Organizations, corporations and associations of
international terrorism used to be subject to
wiretaps for no longer than 90 days before
reauthorization by the FISA Court was required.
They could also be treated as "U.S. Persons"
under the law. Under USAPA II these groups are
treated as "foreign powers," the same as foreign
governments, so wiretaps are allowed up to a
year without court review. 50 USC
§1801(i)(1)-(3) instead of (4)-(6). Note
that this change only applies if the group is
not substantially composed of US persons or if
there is probable cause to believe that no
communication or property of a U.S. person will
be acquired.
-
FISA Court oversight reduced other ways too (secs. 103-104).
FISA allows the Attorney General to act without any court
oversight in rare circumstances. 50 USC § 1802. USAPA II
broadens those situations:
-
the Attorney General may act without any court oversight
for fifteen days after Congress authorizes any military
force or after the US has suffered an "attack creating a
national emergency," in the purview of the Attorney
General. Previously this sort of surveillance free for
all was only allowed after a Congressional declaration
of war.
-
With only presidential authorization, the Attorney
General may now wiretap foreign governments for all
communications within the broad category of "technical
intelligence." Previously the Attorney General could not
wiretap for spoken communications.
-
No Accountability for Breaking the Rules (sec. 106). FISA has
long provided a defense of "good faith reliance" on a FISA order
even if the officer engages in unauthorized surveillance or
searches or discloses information improperly. This defense is
extended to situations where there is no FISA court order, but
surveillance is allowed, such immediately after the United
States has been attacked by terrorists or after war has been
declared (see secs 103-104 above).
-
Law Enforcement Powers Not Limited to Terrorism. As with USAPA
before it, USAPA II does not limit the scope of the powers to those
necessary or even related to terrorism. This includes:
-
Information sharing (sec. 311). Consumer credit information,
visa-related information, educational records may be freely
shared. No relationship to terrorism is required.
-
FISA Information may be shared to officials conducting any kind
of criminal proceedings, not just terrorism (sec. 105).
-
National Security investigation subpoena information can be
shared without limitation as to its use (sec. 129)
-
Law enforcement can be given FISA pen register information about
US citizens for any purpose. (sec. 107).
-
Grand jury subpoena gag orders are not limited to situations
involving terrorism (sec. 206).
-
Cryptography Sentence Enhancements apply without limitation to
terrorism (sec. 404).
-
The Environmental Protection Agency is prohibited from informing
us of dangers of chemical releases (sec. 202). While the
justification of this is to prevent terrorism, it is not limited
to situations where terrorism is suspected.
-
Information from multi-function devices is not limited to
terrorism-related surveillance. (sec. 124).
-
Reduced judicial oversight of classified information requests is
not limited to terrorism (sec. 204).
-
Autopsy Orders are not limited to terrorism investigations (sec.
127)
-
Surveillance done at the request of foreign governments is not
limited to either US or foreign terrorism investigations (sec.
313)
-
Grab Bag: Widens Scope of Laws/More Penalties/More Power for the Attorney General.
-
Broaden scope of "Material support to terrorism." (sec. 402)

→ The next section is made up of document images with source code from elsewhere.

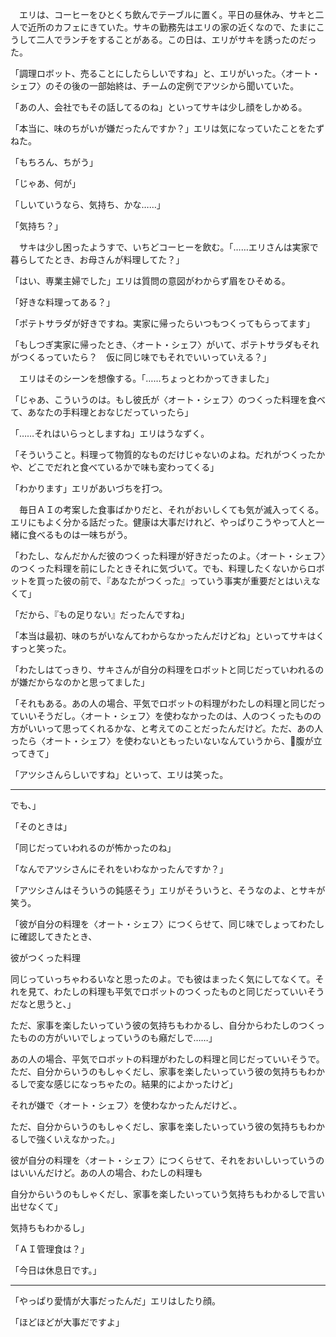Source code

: 　エリは、コーヒーをひとくち飲んでテーブルに置く。平日の昼休み、サキと二人で近所のカフェにきていた。サキの勤務先はエリの家の近くなので、たまにこうして二人でランチをすることがある。この日は、エリがサキを誘ったのだった。

「調理ロボット、売ることにしたらしいですね」と、エリがいった。〈オート・シェフ〉のその後の一部始終は、チームの定例でアツシから聞いていた。

「あの人、会社でもその話してるのね」といってサキは少し顔をしかめる。

「本当に、味のちがいが嫌だったんですか？」エリは気になっていたことをたずねた。

「もちろん、ちがう」

「じゃあ、何が」

「しいていうなら、気持ち、かな……」

「気持ち？」

　サキは少し困ったようすで、いちどコーヒーを飲む。「……エリさんは実家で暮らしてたとき、お母さんが料理してた？」

「はい、専業主婦でした」エリは質問の意図がわからず眉をひそめる。

「好きな料理ってある？」

「ポテトサラダが好きですね。実家に帰ったらいつもつくってもらってます」

「もしつぎ実家に帰ったとき、〈オート・シェフ〉がいて、ポテトサラダもそれがつくるっていたら？　仮に同じ味でもそれでいいっていえる？」

　エリはそのシーンを想像する。「……ちょっとわかってきました」

「じゃあ、こういうのは。もし彼氏が〈オート・シェフ〉のつくった料理を食べて、あなたの手料理とおなじだっていったら」

「……それはいらっとしますね」エリはうなずく。

「そういうこと。料理って物質的なものだけじゃないのよね。だれがつくったかや、どこでだれと食べているかで味も変わってくる」

「わかります」エリがあいづちを打つ。

　毎日ＡＩの考案した食事ばかりだと、それがおいしくても気が滅入ってくる。エリにもよく分かる話だった。健康は大事だけれど、やっぱりこうやって人と一緒に食べるものは一味ちがう。

「わたし、なんだかんだ彼のつくった料理が好きだったのよ。〈オート・シェフ〉のつくった料理を前にしたときそれに気づいて。でも、料理したくないからロボットを買った彼の前で、『あなたがつくった』っていう事実が重要だとはいえなくて」

「だから、『もの足りない』だったんですね」

「本当は最初、味のちがいなんてわからなかったんだけどね」といってサキはくすっと笑った。

「わたしはてっきり、サキさんが自分の料理をロボットと同じだっていわれるのが嫌だからなのかと思ってました」

「それもある。あの人の場合、平気でロボットの料理がわたしの料理と同じだっていいそうだし。〈オート・シェフ〉を使わなかったのは、人のつくったものの方がいいって思ってくれるかな、と考えてのことだったんだけど。ただ、あの人ったら〈オート・シェフ〉を使わないともったいないなんていうから、腹が立ってきて」

「アツシさんらしいですね」といって、エリは笑った。

---

でも、」

「そのときは」

「同じだっていわれるのが怖かったのね」



「なんでアツシさんにそれをいわなかったんですか？」


「アツシさんはそういうの鈍感そう」エリがそういうと、そうなのよ、とサキが笑う。

「彼が自分の料理を〈オート・シェフ〉につくらせて、同じ味でしょってわたしに確認してきたとき、

彼がつくった料理

同じっていっちゃわるいなと思ったのよ。でも彼はまったく気にしてなくて。それを見て、わたしの料理も平気でロボットのつくったものと同じだっていいそうだなと思うと、」

ただ、家事を楽したいっていう彼の気持ちもわかるし、自分からわたしのつくったものの方がいいでしょっていうのも癪だしで……」


あの人の場合、平気でロボットの料理がわたしの料理と同じだっていいそうで。ただ、自分からいうのもしゃくだし、家事を楽したいっていう彼の気持ちもわかるしで変な感じになっちゃたの。結果的によかったけど」

それが嫌で〈オート・シェフ〉を使わなかったんだけど、。

ただ、自分からいうのもしゃくだし、家事を楽したいっていう彼の気持ちもわかるしで強くいえなかった。」

彼が自分の料理を〈オート・シェフ〉につくらせて、それをおいしいっていうのはいいんだけど。あの人の場合、わたしの料理も

自分からいうのもしゃくだし、家事を楽したいっていう気持ちもわかるしで言い出せなくて」

気持ちもわかるし」

「ＡＩ管理食は？」

「今日は休息日です。」

---



「やっぱり愛情が大事だったんだ」エリはしたり顔。

「ほどほどが大事だですよ」
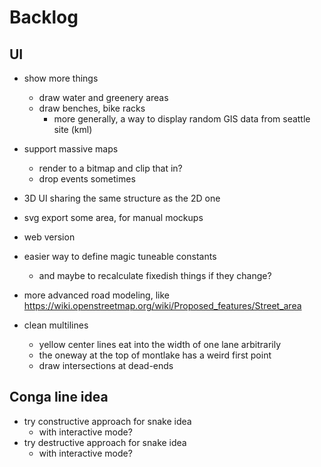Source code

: # Backlog

## UI

- show more things
	- draw water and greenery areas
	- draw benches, bike racks
		- more generally, a way to display random GIS data from seattle site (kml)

- support massive maps
	- render to a bitmap and clip that in?
	- drop events sometimes

- 3D UI sharing the same structure as the 2D one
- svg export some area, for manual mockups

- web version

- easier way to define magic tuneable constants
	- and maybe to recalculate fixedish things if they change?

- more advanced road modeling, like https://wiki.openstreetmap.org/wiki/Proposed_features/Street_area

- clean multilines
	- yellow center lines eat into the width of one lane arbitrarily
	- the oneway at the top of montlake has a weird first point
	- draw intersections at dead-ends

## Conga line idea

- try constructive approach for snake idea
	- with interactive mode?
- try destructive approach for snake idea
	- with interactive mode?
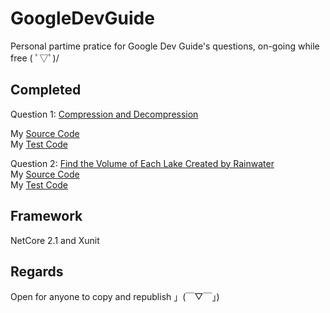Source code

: ﻿# GoogleDevGuide
Personal partime pratice for Google Dev Guide's questions, on-going while free ( ﾟ▽ﾟ)/ 
</b>
<h2>Completed</h2>
Question 1:
<a href="https://techdevguide.withgoogle.com/paths/advanced/compress-decompression/#!">Compression and Decompression </a>

My
<a href="https://github.com/RaysternWong/GoogleDevGuide/blob/master/GoogleDevGuide/Compressor.cs">Source Code </a><br/>
My
<a href="https://github.com/RaysternWong/GoogleDevGuide/blob/master/GoogleDevGuideTest/CompressorTest.cs">Test Code </a>

Question 2:
<a href="https://techdevguide.withgoogle.com/paths/advanced/volume-of-water/#!">Find the Volume of Each Lake Created by Rainwater </a><br/>
My
<a href="https://github.com/RaysternWong/GoogleDevGuide/blob/master/GoogleDevGuide/LakeVolumeSolver.cs">Source Code </a><br/>
My
<a href="https://github.com/RaysternWong/GoogleDevGuide/blob/master/GoogleDevGuideTest/LakeVolumeSolverTest.cs">Test Code </a>

<h2>Framework</h2>
NetCore 2.1 and Xunit

<h2>Regards</h2>
Open for anyone to copy and republish   」(￣▽￣」)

This provision eliminates the requirement of criminal intent for
those charged with "material support of terrorism" under 18 USC
§2339A. It now allows conviction if the acts "by their
nature" appear to intended for the terrorism purposes. USAPA II
would broaden the definitions of "training" and "personnel,"
further expanding the reach of the statute. The provision also
attempts to create a constitutional justification for making
mere "support" of terrorists a federal criminal offense. In
general, such a broad, unfocused term as "support" would not be
sufficient to criminalize activities under federal law. The
statute tries to create this justification by tying the need to
criminalize "support" to interstate and foreign commerce and the
federal government's need to control activities of Americans
outside the United States.
-
Additional Crimes on Death Penalty List (sec 411) Approximately
fifteen additional crimes could trigger the death penalty under
the category of "terrorist murders"
-
410. Expanded list of crimes with no statute of limitations.
USAPA II eliminates the requirement that only crimes with a
foreseeable risk of death or serious injury have no time limit
for prosecution. Now all crimes included in the list at 18 USC.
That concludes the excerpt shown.